Attorney General Jeff Sessions called for restrictions to legal and illegal immigration and an end to sanctuary cities (WaPo).
Federal Immigration Officials and state police circumvented state law as part of a crackdown on undocumented individuals, writes Gilles Bissonnette for the ACLU of New Hampshire.
The Lawyers’ Committee for Civil Rights Under Law sued the Departments of Justice and Homeland Security for blocking information related to the now-defunct Presidential Advisory Commission on Election Integrity (Lawyers’ Committee).
Gerrymandering is not the root of all political evil, writes Dan Balz at the Washington Post.
1 in 5 black adults in Florida cannot vote—Florida should scrap its racist felon disenfranchisement voting laws, writes the Washington Post’s Editorial Board.
After the Pennsylvania Supreme Court struck down the state’s congressional districts as unconstitutionally gerrymandered, Pennsylvania Republicans brought their appeal to the Supreme Court, writes Amy Howe at SCOTUSblog.
Low voter turnout hurts both parties by empowering extreme candidates.
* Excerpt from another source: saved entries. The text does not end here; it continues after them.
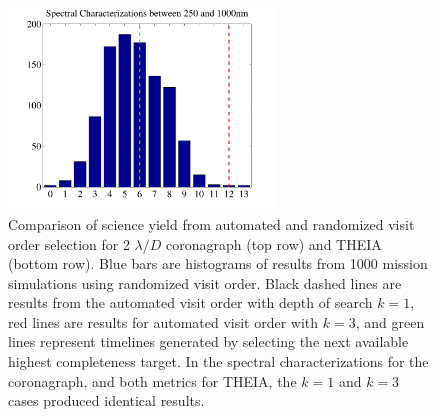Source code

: \begin{figure}[ht!]
   \includegraphics[width = 2.8in,clip=true,trim=0.4in 0in 0.5in 0in]{./figures/optimhistsd}
 \caption[Science yield from automated and randomized visit order]{ \label{fig:optim_hists} Comparison of science yield from automated and randomized visit order selection for 2 $\lambda/D$ coronagraph (top row) and THEIA (bottom row).  Blue bars are histograms of results from 1000 mission simulations using randomized visit order. Black dashed lines are results from the automated visit order with depth of search $k = 1$, red lines are results for automated visit order with $k = 3$, and  green lines represent timelines generated by selecting the next available highest completeness target.  In the spectral characterizations for the coronagraph, and both metrics for THEIA, the $k=1$ and $k=3$ cases produced identical results.}
 \end{figure}
 
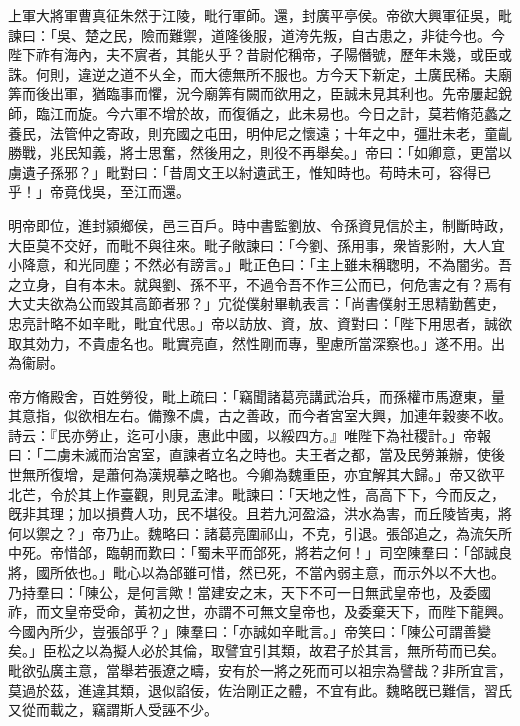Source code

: \begin{pinyinscope}
上軍大將軍曹真征朱然于江陵，毗行軍師。還，封廣平亭侯。帝欲大興軍征吳，毗諫曰：「吳、楚之民，險而難禦，道隆後服，道洿先叛，自古患之，非徒今也。今陛下祚有海內，夫不賔者，其能乆乎？昔尉佗稱帝，子陽僭號，歷年未幾，或臣或誅。何則，違逆之道不乆全，而大德無所不服也。方今天下新定，土廣民稀。夫廟筭而後出軍，猶臨事而懼，況今廟筭有闕而欲用之，臣誠未見其利也。先帝屢起銳師，臨江而旋。今六軍不增於故，而復循之，此未易也。今日之計，莫若脩范蠡之養民，法管仲之寄政，則充國之屯田，明仲尼之懷遠；十年之中，彊壯未老，童齓勝戰，兆民知義，將士思奮，然後用之，則役不再舉矣。」帝曰：「如卿意，更當以虜遺子孫邪？」毗對曰：「昔周文王以紂遺武王，惟知時也。苟時未可，容得已乎！」帝竟伐吳，至江而還。

明帝即位，進封潁鄉侯，邑三百戶。時中書監劉放、令孫資見信於主，制斷時政，大臣莫不交好，而毗不與往來。毗子敞諫曰：「今劉、孫用事，衆皆影附，大人宜小降意，和光同塵；不然必有謗言。」毗正色曰：「主上雖未稱聦明，不為闇劣。吾之立身，自有本未。就與劉、孫不平，不過令吾不作三公而已，何危害之有？焉有大丈夫欲為公而毀其高節者邪？」宂從僕射畢軌表言：「尚書僕射王思精勤舊吏，忠亮計略不如辛毗，毗宜代思。」帝以訪放、資，放、資對曰：「陛下用思者，誠欲取其効力，不貴虛名也。毗實亮直，然性剛而專，聖慮所當深察也。」遂不用。出為衞尉。

帝方脩殿舍，百姓勞役，毗上疏曰：「竊聞諸葛亮講武治兵，而孫權巿馬遼東，量其意指，似欲相左右。備豫不虞，古之善政，而今者宮室大興，加連年穀麥不收。詩云：『民亦勞止，迄可小康，惠此中國，以綏四方。』唯陛下為社稷計。」帝報曰：「二虜未滅而治宮室，直諫者立名之時也。夫王者之都，當及民勞兼辦，使後世無所復增，是蕭何為漢規摹之略也。今卿為魏重臣，亦宜解其大歸。」帝又欲平北芒，令於其上作臺觀，則見孟津。毗諫曰：「天地之性，高高下下，今而反之，旣非其理；加以損費人功，民不堪役。且若九河盈溢，洪水為害，而丘陵皆夷，將何以禦之？」帝乃止。魏略曰：諸葛亮圍祁山，不克，引退。張郃追之，為流矢所中死。帝惜郃，臨朝而歎曰：「蜀未平而郃死，將若之何！」司空陳羣曰：「郃誠良將，國所依也。」毗心以為郃雖可惜，然已死，不當內弱主意，而示外以不大也。乃持羣曰：「陳公，是何言歟！當建安之末，天下不可一日無武皇帝也，及委國祚，而文皇帝受命，黃初之世，亦謂不可無文皇帝也，及委棄天下，而陛下龍興。今國內所少，豈張郃乎？」陳羣曰：「亦誠如辛毗言。」帝笑曰：「陳公可謂善變矣。」臣松之以為擬人必於其倫，取譬宜引其類，故君子於其言，無所苟而已矣。毗欲弘廣主意，當舉若張遼之疇，安有於一將之死而可以祖宗為譬哉？非所宜言，莫過於茲，進違其類，退似諂佞，佐治剛正之體，不宜有此。魏略旣已難信，習氏又從而載之，竊謂斯人受誣不少。


\end{pinyinscope}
We should adopt universal vote by mail, write Gilad Edelman and Paul Glastris at the Washington Post.
JUSTICE & SAFETY
The homicide rate is falling in New York, Los Angeles and other major hubs of the drug trade, but the Trump administration sees “carnage,” writes Nick Miroff for the Washington Post.
A bipartisan group of 54 lawmakers urged the Trump administration to reinstate an Obama-era policy giving states leeway to allow for recreational marijuana (The Hill).
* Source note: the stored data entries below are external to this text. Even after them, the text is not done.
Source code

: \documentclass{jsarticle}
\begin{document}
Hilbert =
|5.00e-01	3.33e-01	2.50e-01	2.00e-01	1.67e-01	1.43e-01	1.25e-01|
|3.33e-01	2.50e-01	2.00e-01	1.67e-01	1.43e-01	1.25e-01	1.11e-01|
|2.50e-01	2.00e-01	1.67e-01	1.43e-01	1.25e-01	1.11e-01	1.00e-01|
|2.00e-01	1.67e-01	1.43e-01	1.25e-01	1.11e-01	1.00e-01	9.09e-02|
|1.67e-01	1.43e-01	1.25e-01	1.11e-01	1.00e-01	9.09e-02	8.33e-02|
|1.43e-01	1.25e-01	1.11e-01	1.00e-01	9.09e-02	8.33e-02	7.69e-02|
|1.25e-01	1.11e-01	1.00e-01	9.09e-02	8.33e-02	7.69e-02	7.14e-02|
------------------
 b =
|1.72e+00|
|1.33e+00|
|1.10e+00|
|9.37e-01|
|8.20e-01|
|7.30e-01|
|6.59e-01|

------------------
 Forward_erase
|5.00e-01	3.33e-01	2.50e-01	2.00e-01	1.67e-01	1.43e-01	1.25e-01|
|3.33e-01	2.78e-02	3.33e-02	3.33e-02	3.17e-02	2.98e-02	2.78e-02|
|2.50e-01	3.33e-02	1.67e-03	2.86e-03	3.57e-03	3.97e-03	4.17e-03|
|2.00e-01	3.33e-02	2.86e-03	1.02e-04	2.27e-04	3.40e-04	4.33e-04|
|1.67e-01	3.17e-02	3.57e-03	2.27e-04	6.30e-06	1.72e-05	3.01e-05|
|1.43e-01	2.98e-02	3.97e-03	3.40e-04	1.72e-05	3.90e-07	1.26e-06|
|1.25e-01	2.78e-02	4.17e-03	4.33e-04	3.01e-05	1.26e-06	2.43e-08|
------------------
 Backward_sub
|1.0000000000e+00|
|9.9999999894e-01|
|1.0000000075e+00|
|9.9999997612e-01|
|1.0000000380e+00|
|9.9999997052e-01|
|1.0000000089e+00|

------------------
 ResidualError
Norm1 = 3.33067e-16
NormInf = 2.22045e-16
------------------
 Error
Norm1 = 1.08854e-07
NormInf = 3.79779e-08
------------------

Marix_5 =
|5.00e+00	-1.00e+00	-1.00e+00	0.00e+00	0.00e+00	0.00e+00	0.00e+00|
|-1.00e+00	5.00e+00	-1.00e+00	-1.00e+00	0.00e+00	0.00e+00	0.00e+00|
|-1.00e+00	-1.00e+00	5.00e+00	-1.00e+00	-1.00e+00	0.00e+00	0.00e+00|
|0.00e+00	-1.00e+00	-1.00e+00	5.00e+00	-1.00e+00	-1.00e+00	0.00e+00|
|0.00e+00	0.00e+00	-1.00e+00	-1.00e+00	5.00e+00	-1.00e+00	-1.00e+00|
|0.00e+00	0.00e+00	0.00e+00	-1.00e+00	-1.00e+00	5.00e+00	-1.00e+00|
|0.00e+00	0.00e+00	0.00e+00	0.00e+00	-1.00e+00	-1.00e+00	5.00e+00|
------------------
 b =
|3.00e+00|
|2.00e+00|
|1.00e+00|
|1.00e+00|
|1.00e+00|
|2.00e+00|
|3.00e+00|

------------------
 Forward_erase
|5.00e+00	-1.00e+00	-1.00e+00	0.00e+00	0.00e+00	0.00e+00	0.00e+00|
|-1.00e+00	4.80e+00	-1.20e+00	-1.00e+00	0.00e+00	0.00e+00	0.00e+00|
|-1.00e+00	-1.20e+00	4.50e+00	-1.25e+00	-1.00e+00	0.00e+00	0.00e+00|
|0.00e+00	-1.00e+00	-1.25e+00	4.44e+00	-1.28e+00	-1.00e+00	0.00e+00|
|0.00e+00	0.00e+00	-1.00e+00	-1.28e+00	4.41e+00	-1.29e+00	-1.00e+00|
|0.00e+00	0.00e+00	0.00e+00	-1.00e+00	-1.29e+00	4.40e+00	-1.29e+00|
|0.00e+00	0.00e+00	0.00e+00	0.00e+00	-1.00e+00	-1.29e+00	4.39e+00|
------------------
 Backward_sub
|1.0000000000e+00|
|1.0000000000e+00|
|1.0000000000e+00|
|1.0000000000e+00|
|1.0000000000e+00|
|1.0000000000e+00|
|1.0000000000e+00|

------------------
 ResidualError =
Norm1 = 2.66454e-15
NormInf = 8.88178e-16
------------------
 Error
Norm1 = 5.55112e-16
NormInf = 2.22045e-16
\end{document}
A lawyer to Koch Industries left a meeting with Attorney General Jeff Sessions saying that Sessions is “totally on board” with administration plans to reform America’s prison system (The Hill).
Florida police officers are claiming the protection of the state’s Stand Your Ground law (NYT).
President Trump used his platform at Davos to try and reassure the world’s political and financial leaders that “America First” did not imply a rejection of international cooperation (NYT).
A rise in oil prices and a shale drilling spree in the United States has led to a resurgence in American oil production, enabling the U.S. to challenge Saudi dominance (NYT).
The Department of Interior is acting with contempt for government integrity and good governance, writes Holly Doremus at LegalPlanet.
Hedge funds are spending money behind the scenes to create the appearance of authentic support for their interests (Bloomberg Businessweek).
CHECKS & BALANCES
Although there are no vacancies on the Supreme Court, a conservative group with ties to the Koch brother is already mobilizing for the next seat (McCaltchy).
White House Counsel Don McGahn has moved quickly to place conservatives at all levels of the judiciary, writes Ariane de Vogue for CNN.
The Supreme Court will decide whether to allow states to impose sales tax obligations on retailers who lack a physical presence in the state. The Justices should not worry about making their decision apply retroactively, writes Daniel Hemel on Medium.
Responding to reports that President Trump considered firing Special Counsel Robert Mueller, several Republican lawmakers urged the President against firing Mueller (WSJ).
President Trump’s lawyers have been looking to a 1990s court ruling that could delay an encounter with Special Counsel Robert Mueller (WSJ).
Republicans have been clamoring to release a classified memo they think will undercut the investigation into Russian meddling. President Trump wants them to release the memo, but his Justice Department warns that releasing the memo without review would be “extraordinarily reckless” (WaPo).
White House Counsel Don McGahn seems to be the subject of recent revisionism; it’s unclear if this is an attempt to set the record straight or to lay the groundwork to leave the administration, writes Jack Goldsmith at Lawfare.
Election interference is likely to worsen in 2018, writes Miles Parks at NPR.